Procuradores pedem que Ibama não libere licença de petróleo na Foz do Amazonas até que falhas ambientais e riscos a comunidades sejam corrigidos
O Ministério Público Federal (MPF) recomendou que o Ibama não libere licença para perfuração de petróleo no Bloco FZA-M-59, na Bacia da Foz do Amazonas, enquanto não forem cumpridas medidas para proteger o meio ambiente e comunidades tradicionais. O órgão apontou falhas nos estudos ambientais apresentados pela Petrobras, que incluem a minimização das emissões de gases de efeito estufa, a ausência de compensações para pescadores e extrativistas costeiros e a falta de diálogo efetivo com povos tradicionais.
Entre os problemas, o MPF destacou a omissão completa da logística de apoio, com emissões de embarcações, viagens aéreas e transporte terrestre de resíduos não contabilizadas, o que subestima o impacto climático do empreendimento.
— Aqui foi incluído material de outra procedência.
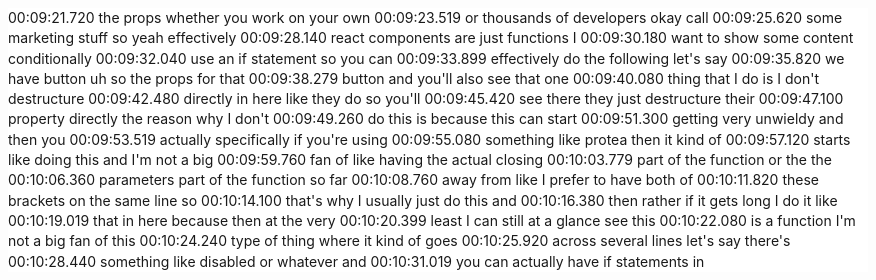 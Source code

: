 00:09:21.720
the props whether you work on your own
00:09:23.519
or thousands of developers okay call
00:09:25.620
some marketing stuff so yeah effectively
00:09:28.140
react components are just functions I
00:09:30.180
want to show some content conditionally
00:09:32.040
use an if statement so you can
00:09:33.899
effectively do the following let's say
00:09:35.820
we have button uh so the props for that
00:09:38.279
button and you'll also see that one
00:09:40.080
thing that I do is I don't destructure
00:09:42.480
directly in here like they do so you'll
00:09:45.420
see there they just destructure their
00:09:47.100
property directly the reason why I don't
00:09:49.260
do this is because this can start
00:09:51.300
getting very unwieldy and then you
00:09:53.519
actually specifically if you're using
00:09:55.080
something like protea then it kind of
00:09:57.120
starts like doing this and I'm not a big
00:09:59.760
fan of like having the actual closing
00:10:03.779
part of the function or the the
00:10:06.360
parameters part of the function so far
00:10:08.760
away from like I prefer to have both of
00:10:11.820
these brackets on the same line so
00:10:14.100
that's why I usually just do this and
00:10:16.380
then rather if it gets long I do it like
00:10:19.019
that in here because then at the very
00:10:20.399
least I can still at a glance see this
00:10:22.080
is a function I'm not a big fan of this
00:10:24.240
type of thing where it kind of goes
00:10:25.920
across several lines let's say there's
00:10:28.440
something like disabled or whatever and
00:10:31.019
you can actually have if statements in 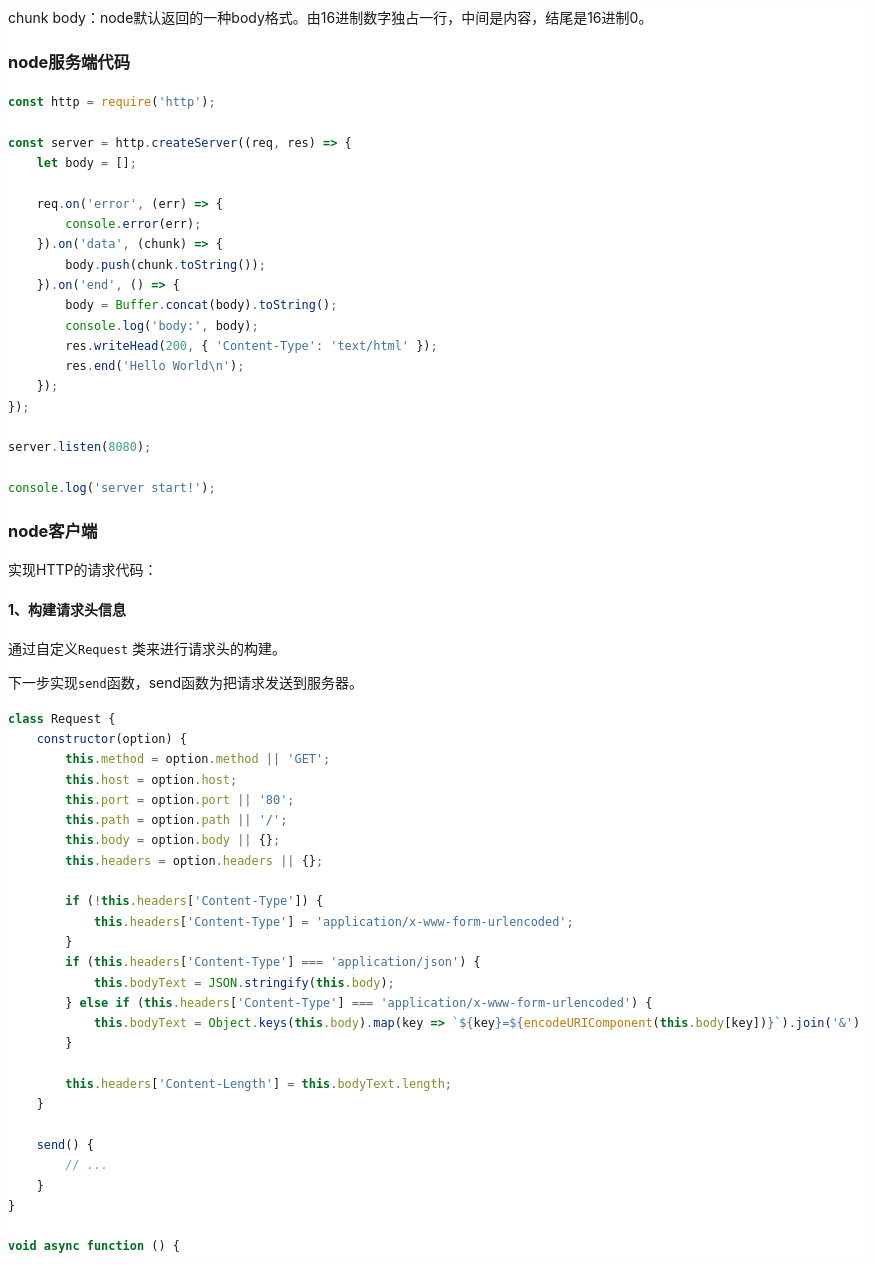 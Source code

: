 chunk body：node默认返回的一种body格式。由16进制数字独占一行，中间是内容，结尾是16进制0。

### **node服务端代码**

```javascript
const http = require('http');

const server = http.createServer((req, res) => {
    let body = [];

    req.on('error', (err) => {
        console.error(err);
    }).on('data', (chunk) => {
        body.push(chunk.toString());
    }).on('end', () => {
        body = Buffer.concat(body).toString();
        console.log('body:', body);
        res.writeHead(200, { 'Content-Type': 'text/html' });
        res.end('Hello World\n');
    });
});

server.listen(8080);

console.log('server start!');
```

### **node客户端**

实现HTTP的请求代码：

#### 1、构建请求头信息

通过自定义`Request` 类来进行请求头的构建。

下一步实现`send`函数，send函数为把请求发送到服务器。

```javascript
class Request {
    constructor(option) {
        this.method = option.method || 'GET';
        this.host = option.host;
        this.port = option.port || '80';
        this.path = option.path || '/';
        this.body = option.body || {};
        this.headers = option.headers || {};

        if (!this.headers['Content-Type']) {
            this.headers['Content-Type'] = 'application/x-www-form-urlencoded';
        }
        if (this.headers['Content-Type'] === 'application/json') {
            this.bodyText = JSON.stringify(this.body);
        } else if (this.headers['Content-Type'] === 'application/x-www-form-urlencoded') {
            this.bodyText = Object.keys(this.body).map(key => `${key}=${encodeURIComponent(this.body[key])}`).join('&')
        }

        this.headers['Content-Length'] = this.bodyText.length;
    }

    send() {
        // ...
    }
}

void async function () {
``` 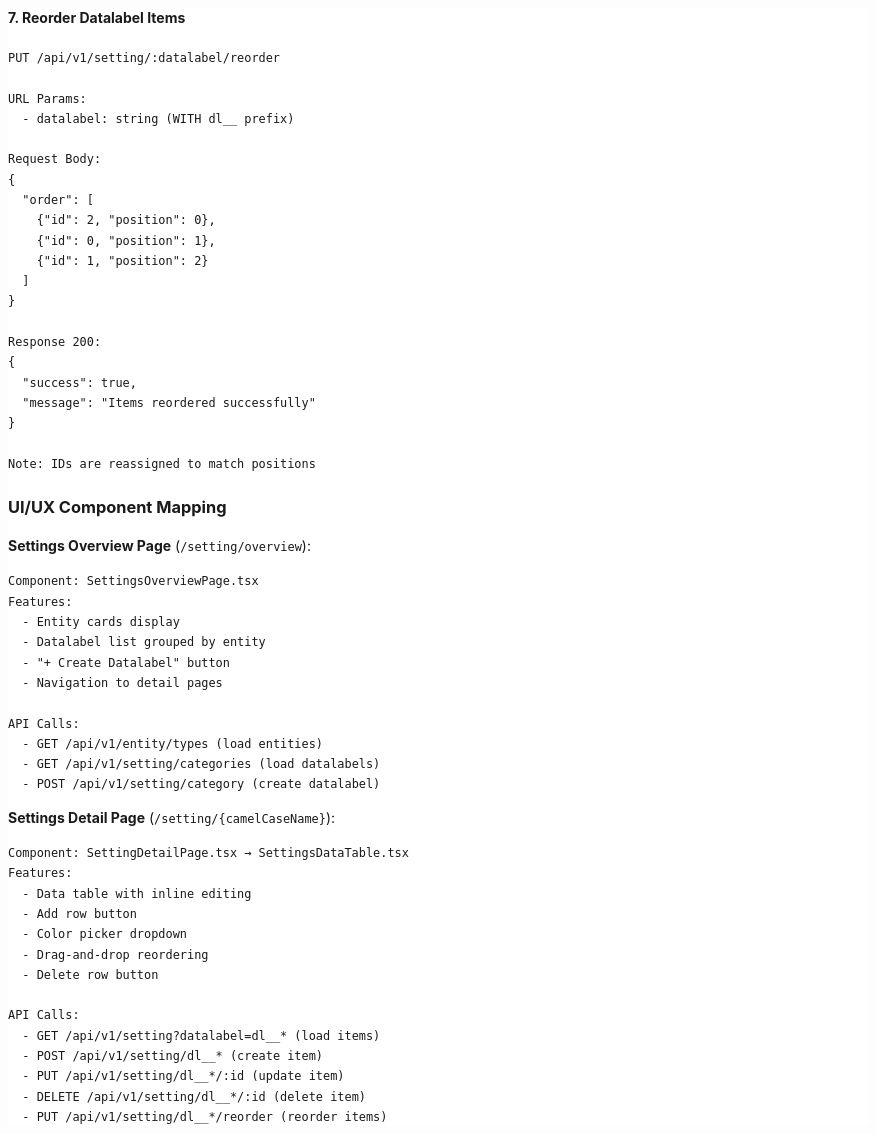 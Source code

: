 #### 7. Reorder Datalabel Items
```http
PUT /api/v1/setting/:datalabel/reorder

URL Params:
  - datalabel: string (WITH dl__ prefix)

Request Body:
{
  "order": [
    {"id": 2, "position": 0},
    {"id": 0, "position": 1},
    {"id": 1, "position": 2}
  ]
}

Response 200:
{
  "success": true,
  "message": "Items reordered successfully"
}

Note: IDs are reassigned to match positions
```

### UI/UX Component Mapping

**Settings Overview Page** (`/setting/overview`):
```
Component: SettingsOverviewPage.tsx
Features:
  - Entity cards display
  - Datalabel list grouped by entity
  - "+ Create Datalabel" button
  - Navigation to detail pages

API Calls:
  - GET /api/v1/entity/types (load entities)
  - GET /api/v1/setting/categories (load datalabels)
  - POST /api/v1/setting/category (create datalabel)
```

**Settings Detail Page** (`/setting/{camelCaseName}`):
```
Component: SettingDetailPage.tsx → SettingsDataTable.tsx
Features:
  - Data table with inline editing
  - Add row button
  - Color picker dropdown
  - Drag-and-drop reordering
  - Delete row button

API Calls:
  - GET /api/v1/setting?datalabel=dl__* (load items)
  - POST /api/v1/setting/dl__* (create item)
  - PUT /api/v1/setting/dl__*/:id (update item)
  - DELETE /api/v1/setting/dl__*/:id (delete item)
  - PUT /api/v1/setting/dl__*/reorder (reorder items)
```
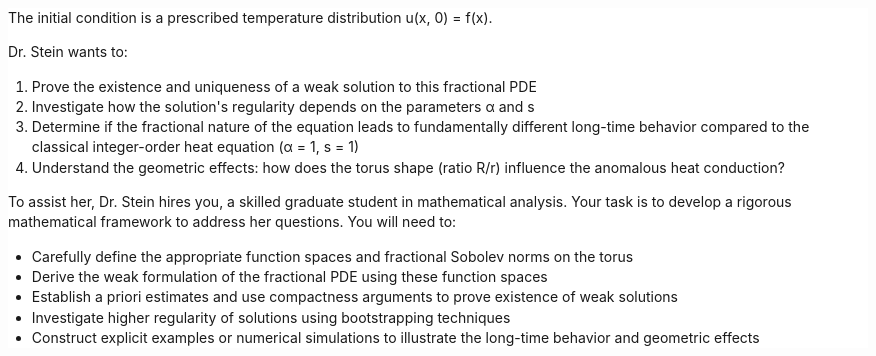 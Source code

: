 The initial condition is a prescribed temperature distribution u(x, 0) = f(x).

Dr. Stein wants to:

1. Prove the existence and uniqueness of a weak solution to this fractional PDE
2. Investigate how the solution's regularity depends on the parameters α and s
3. Determine if the fractional nature of the equation leads to fundamentally different long-time behavior compared to the classical integer-order heat equation (α = 1, s = 1)
4. Understand the geometric effects: how does the torus shape (ratio R/r) influence the anomalous heat conduction?

To assist her, Dr. Stein hires you, a skilled graduate student in mathematical analysis. Your task is to develop a rigorous mathematical framework to address her questions. You will need to:

- Carefully define the appropriate function spaces and fractional Sobolev norms on the torus
- Derive the weak formulation of the fractional PDE using these function spaces
- Establish a priori estimates and use compactness arguments to prove existence of weak solutions
- Investigate higher regularity of solutions using bootstrapping techniques
- Construct explicit examples or numerical simulations to illustrate the long-time behavior and geometric effects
As medidas mitigadoras propostas foram consideradas insuficientes, já que se limitam a deveres inerentes à operação e manutenção de equipamentos, sem reduzir efetivamente a poluição. Além disso, os cálculos de emissões estavam desatualizados, baseados no navio-sonda DS-9, que não será mais usado, exigindo revisão com a substituição pelo ODN-II. Localizada na costa do Amapá, a área do Bloco 59 é extremamente sensível, devido às fortes correntes marítimas e à riqueza biológica.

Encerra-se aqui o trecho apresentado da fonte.